#### TRY IT
Give back the full set of entries exactly, keeping each line intact.

(Data entries)
•••••

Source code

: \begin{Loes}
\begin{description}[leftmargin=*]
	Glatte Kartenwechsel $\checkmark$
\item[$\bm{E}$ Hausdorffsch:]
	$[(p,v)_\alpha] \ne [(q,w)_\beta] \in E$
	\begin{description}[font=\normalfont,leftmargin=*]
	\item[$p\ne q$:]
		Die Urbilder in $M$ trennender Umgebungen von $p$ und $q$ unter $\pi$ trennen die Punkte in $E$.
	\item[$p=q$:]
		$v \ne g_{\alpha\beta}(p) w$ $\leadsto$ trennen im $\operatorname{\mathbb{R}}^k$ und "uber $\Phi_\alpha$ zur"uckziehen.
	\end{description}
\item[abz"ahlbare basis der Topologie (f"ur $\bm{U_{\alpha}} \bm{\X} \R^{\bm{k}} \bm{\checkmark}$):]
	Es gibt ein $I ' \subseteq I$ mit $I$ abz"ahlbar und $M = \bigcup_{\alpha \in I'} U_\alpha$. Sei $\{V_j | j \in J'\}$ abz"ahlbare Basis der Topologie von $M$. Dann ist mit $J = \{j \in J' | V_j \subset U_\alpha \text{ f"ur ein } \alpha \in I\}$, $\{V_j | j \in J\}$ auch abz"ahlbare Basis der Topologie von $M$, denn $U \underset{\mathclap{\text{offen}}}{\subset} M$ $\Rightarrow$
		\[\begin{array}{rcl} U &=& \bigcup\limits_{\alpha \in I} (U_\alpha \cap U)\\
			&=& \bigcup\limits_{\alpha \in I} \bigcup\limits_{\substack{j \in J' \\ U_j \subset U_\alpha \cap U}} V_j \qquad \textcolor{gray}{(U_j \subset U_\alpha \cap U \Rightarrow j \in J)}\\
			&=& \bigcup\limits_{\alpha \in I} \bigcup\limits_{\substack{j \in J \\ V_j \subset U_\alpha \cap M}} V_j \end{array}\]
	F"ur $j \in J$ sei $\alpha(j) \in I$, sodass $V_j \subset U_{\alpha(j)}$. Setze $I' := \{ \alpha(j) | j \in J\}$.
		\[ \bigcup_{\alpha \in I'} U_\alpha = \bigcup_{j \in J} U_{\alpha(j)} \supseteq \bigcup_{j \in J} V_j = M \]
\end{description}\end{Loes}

•••••

#### RESULT
Source code

: \begin{Loes}
\begin{description}[leftmargin=*]
	Glatte Kartenwechsel $\checkmark$
\item[$\bm{E}$ Hausdorffsch:]
	$[(p,v)_\alpha] \ne [(q,w)_\beta] \in E$
	\begin{description}[font=\normalfont,leftmargin=*]
	\item[$p\ne q$:]
		Die Urbilder in $M$ trennender Umgebungen von $p$ und $q$ unter $\pi$ trennen die Punkte in $E$.
	\item[$p=q$:]
		$v \ne g_{\alpha\beta}(p) w$ $\leadsto$ trennen im $\operatorname{\mathbb{R}}^k$ und "uber $\Phi_\alpha$ zur"uckziehen.
	\end{description}
\item[abz"ahlbare basis der Topologie (f"ur $\bm{U_{\alpha}} \bm{\X} \R^{\bm{k}} \bm{\checkmark}$):]
	Es gibt ein $I ' \subseteq I$ mit $I$ abz"ahlbar und $M = \bigcup_{\alpha \in I'} U_\alpha$. Sei $\{V_j | j \in J'\}$ abz"ahlbare Basis der Topologie von $M$. Dann ist mit $J = \{j \in J' | V_j \subset U_\alpha \text{ f"ur ein } \alpha \in I\}$, $\{V_j | j \in J\}$ auch abz"ahlbare Basis der Topologie von $M$, denn $U \underset{\mathclap{\text{offen}}}{\subset} M$ $\Rightarrow$
		\[\begin{array}{rcl} U &=& \bigcup\limits_{\alpha \in I} (U_\alpha \cap U)\\
			&=& \bigcup\limits_{\alpha \in I} \bigcup\limits_{\substack{j \in J' \\ U_j \subset U_\alpha \cap U}} V_j \qquad \textcolor{gray}{(U_j \subset U_\alpha \cap U \Rightarrow j \in J)}\\
			&=& \bigcup\limits_{\alpha \in I} \bigcup\limits_{\substack{j \in J \\ V_j \subset U_\alpha \cap M}} V_j \end{array}\]
	F"ur $j \in J$ sei $\alpha(j) \in I$, sodass $V_j \subset U_{\alpha(j)}$. Setze $I' := \{ \alpha(j) | j \in J\}$.
		\[ \bigcup_{\alpha \in I'} U_\alpha = \bigcup_{j \in J} U_{\alpha(j)} \supseteq \bigcup_{j \in J} V_j = M \]
\end{description}\end{Loes}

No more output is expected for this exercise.